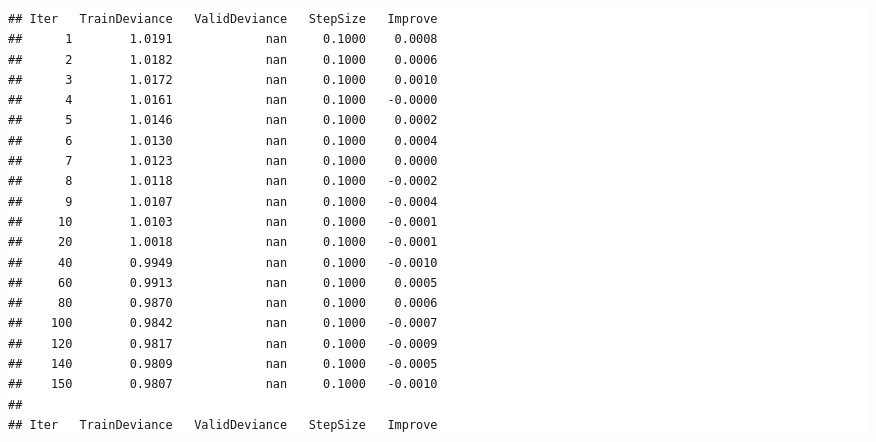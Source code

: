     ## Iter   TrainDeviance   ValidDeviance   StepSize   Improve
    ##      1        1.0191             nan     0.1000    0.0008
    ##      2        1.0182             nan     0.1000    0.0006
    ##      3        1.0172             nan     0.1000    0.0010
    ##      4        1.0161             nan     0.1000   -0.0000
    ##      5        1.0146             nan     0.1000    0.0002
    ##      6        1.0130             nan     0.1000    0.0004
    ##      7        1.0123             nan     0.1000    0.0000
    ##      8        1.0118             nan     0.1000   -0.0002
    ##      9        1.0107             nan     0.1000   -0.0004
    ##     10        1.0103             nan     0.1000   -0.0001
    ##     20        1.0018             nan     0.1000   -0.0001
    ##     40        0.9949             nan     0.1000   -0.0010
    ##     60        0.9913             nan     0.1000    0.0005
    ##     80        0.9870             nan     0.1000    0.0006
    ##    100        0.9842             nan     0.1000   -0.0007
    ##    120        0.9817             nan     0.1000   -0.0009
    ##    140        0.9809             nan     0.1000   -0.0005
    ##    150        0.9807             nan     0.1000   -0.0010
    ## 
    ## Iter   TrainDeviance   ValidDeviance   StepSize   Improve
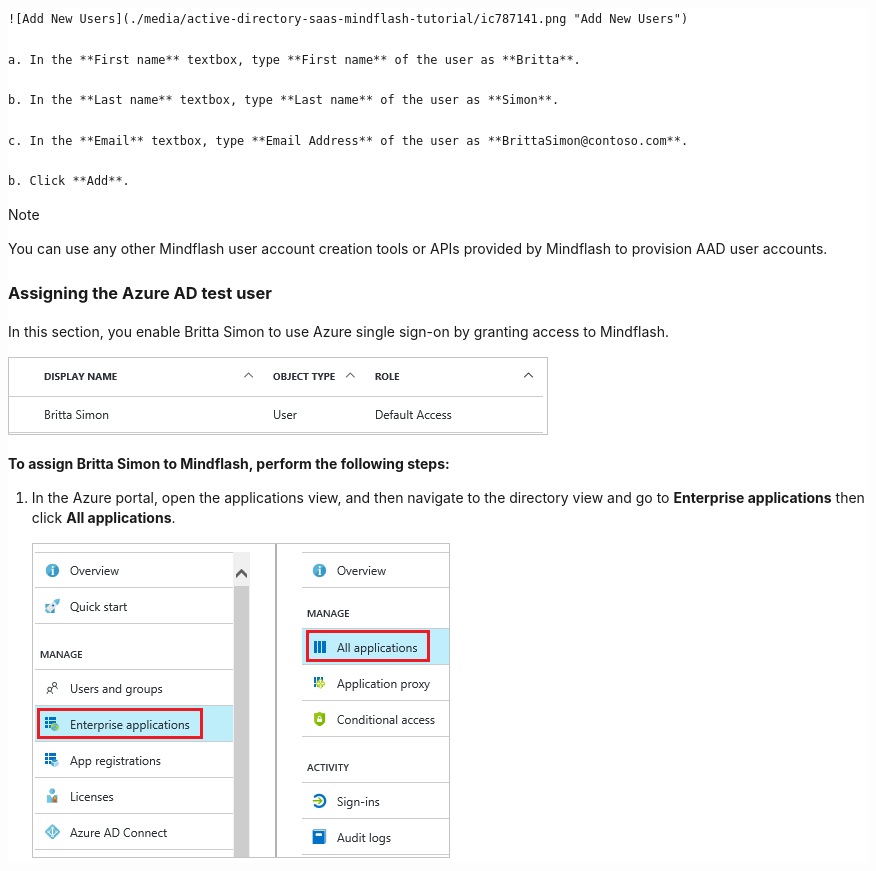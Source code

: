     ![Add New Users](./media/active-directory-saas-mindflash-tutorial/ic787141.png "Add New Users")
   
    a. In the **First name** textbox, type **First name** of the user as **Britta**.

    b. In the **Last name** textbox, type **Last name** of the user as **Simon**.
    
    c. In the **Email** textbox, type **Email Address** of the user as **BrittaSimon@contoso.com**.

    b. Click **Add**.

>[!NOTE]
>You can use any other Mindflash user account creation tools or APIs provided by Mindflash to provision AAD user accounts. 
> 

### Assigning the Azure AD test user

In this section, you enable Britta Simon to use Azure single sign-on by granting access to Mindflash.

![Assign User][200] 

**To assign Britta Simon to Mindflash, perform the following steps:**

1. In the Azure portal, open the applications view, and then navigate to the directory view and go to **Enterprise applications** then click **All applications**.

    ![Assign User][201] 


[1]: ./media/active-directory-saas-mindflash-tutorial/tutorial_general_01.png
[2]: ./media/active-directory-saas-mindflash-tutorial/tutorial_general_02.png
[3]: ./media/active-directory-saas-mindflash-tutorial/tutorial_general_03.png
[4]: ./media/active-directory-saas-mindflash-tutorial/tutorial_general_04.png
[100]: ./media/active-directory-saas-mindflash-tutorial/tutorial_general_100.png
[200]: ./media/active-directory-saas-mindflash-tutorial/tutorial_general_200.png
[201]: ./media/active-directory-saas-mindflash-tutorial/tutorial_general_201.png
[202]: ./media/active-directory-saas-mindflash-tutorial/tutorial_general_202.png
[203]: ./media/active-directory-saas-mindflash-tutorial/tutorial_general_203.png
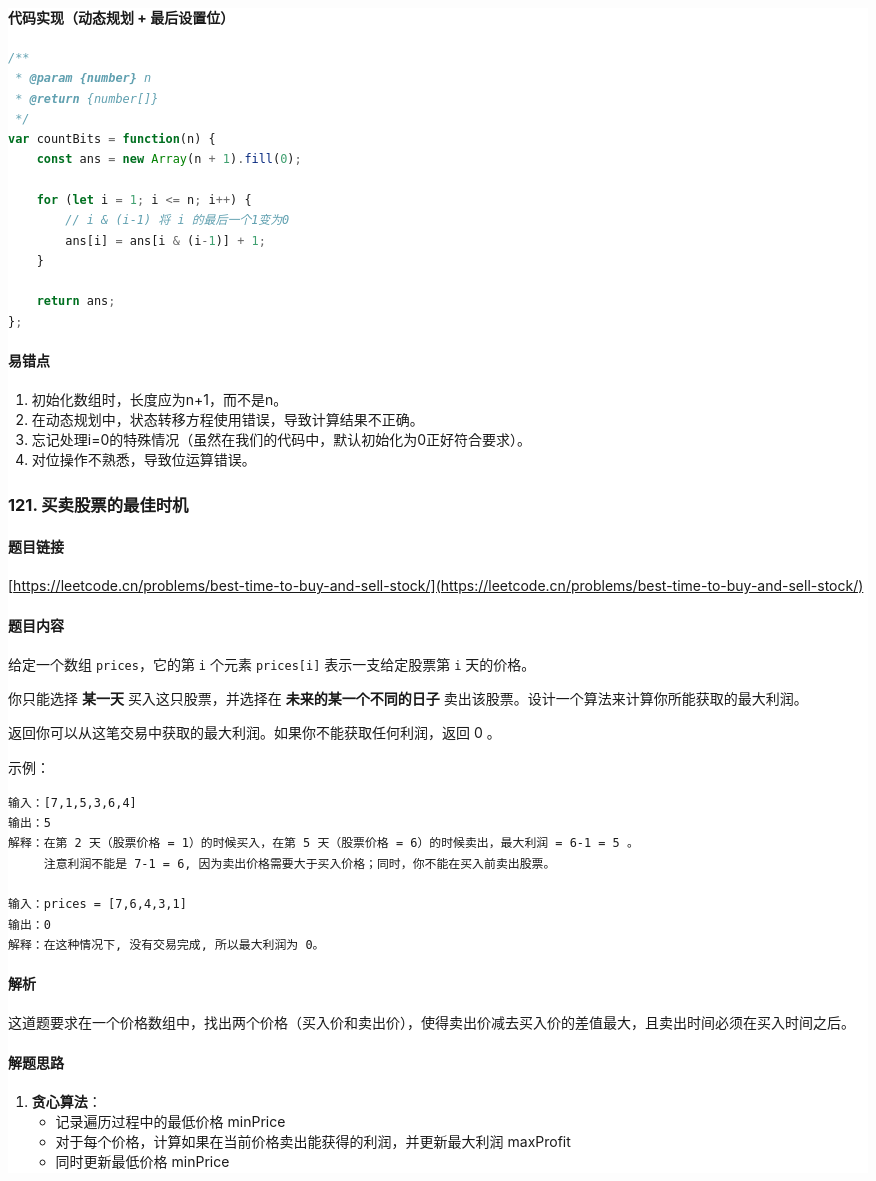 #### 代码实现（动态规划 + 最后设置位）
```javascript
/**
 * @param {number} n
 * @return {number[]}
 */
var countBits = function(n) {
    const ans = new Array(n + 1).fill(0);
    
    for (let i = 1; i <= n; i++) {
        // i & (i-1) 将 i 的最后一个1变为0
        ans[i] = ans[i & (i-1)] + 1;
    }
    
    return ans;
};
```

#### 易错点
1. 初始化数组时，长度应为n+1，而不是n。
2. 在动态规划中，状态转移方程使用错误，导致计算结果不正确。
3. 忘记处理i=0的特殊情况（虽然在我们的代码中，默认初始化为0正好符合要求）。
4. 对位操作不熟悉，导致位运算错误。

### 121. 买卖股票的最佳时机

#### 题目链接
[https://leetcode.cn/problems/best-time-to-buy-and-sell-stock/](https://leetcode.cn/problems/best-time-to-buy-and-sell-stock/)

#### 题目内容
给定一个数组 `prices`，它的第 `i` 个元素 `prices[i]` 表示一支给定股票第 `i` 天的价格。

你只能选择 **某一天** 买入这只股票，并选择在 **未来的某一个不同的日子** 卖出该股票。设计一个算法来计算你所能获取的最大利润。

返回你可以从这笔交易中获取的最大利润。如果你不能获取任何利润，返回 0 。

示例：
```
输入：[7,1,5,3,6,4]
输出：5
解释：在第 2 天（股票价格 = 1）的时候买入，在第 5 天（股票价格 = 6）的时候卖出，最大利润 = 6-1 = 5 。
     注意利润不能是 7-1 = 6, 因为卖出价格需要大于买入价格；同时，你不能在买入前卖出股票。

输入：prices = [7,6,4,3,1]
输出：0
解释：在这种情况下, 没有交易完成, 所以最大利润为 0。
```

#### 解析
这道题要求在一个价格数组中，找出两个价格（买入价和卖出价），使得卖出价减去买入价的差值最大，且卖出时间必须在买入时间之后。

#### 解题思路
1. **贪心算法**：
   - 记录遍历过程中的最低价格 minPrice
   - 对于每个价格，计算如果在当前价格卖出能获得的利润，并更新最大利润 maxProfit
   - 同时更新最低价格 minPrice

——————

#### [YOUR OBJECTIVE]
For each line above that contains the word "Improve", make a copy.

#### [ANSWER TO THE PROBLEM]
:     ## Iter   TrainDeviance   ValidDeviance   StepSize   Improve
    ## Iter   TrainDeviance   ValidDeviance   StepSize   Improve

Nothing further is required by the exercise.